§ **Dataset entries**
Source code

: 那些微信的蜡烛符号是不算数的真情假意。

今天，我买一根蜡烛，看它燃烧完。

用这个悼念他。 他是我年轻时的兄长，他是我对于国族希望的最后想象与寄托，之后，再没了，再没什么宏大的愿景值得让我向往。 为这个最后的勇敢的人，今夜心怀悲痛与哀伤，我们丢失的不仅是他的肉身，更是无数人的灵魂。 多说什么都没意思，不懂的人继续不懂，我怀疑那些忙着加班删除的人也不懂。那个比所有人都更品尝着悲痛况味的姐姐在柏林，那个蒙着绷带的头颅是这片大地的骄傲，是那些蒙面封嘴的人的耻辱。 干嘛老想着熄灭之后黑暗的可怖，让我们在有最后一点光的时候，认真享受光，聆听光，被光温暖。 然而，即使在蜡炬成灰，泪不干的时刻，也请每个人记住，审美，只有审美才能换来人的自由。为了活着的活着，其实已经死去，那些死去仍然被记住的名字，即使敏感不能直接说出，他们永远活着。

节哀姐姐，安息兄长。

§ **What is being asked**
Return the entries in full, keeping every line exactly as it is.

§ **Result of the task**
Source code

: 那些微信的蜡烛符号是不算数的真情假意。

今天，我买一根蜡烛，看它燃烧完。

用这个悼念他。 他是我年轻时的兄长，他是我对于国族希望的最后想象与寄托，之后，再没了，再没什么宏大的愿景值得让我向往。 为这个最后的勇敢的人，今夜心怀悲痛与哀伤，我们丢失的不仅是他的肉身，更是无数人的灵魂。 多说什么都没意思，不懂的人继续不懂，我怀疑那些忙着加班删除的人也不懂。那个比所有人都更品尝着悲痛况味的姐姐在柏林，那个蒙着绷带的头颅是这片大地的骄傲，是那些蒙面封嘴的人的耻辱。 干嘛老想着熄灭之后黑暗的可怖，让我们在有最后一点光的时候，认真享受光，聆听光，被光温暖。 然而，即使在蜡炬成灰，泪不干的时刻，也请每个人记住，审美，只有审美才能换来人的自由。为了活着的活着，其实已经死去，那些死去仍然被记住的名字，即使敏感不能直接说出，他们永远活着。

节哀姐姐，安息兄长。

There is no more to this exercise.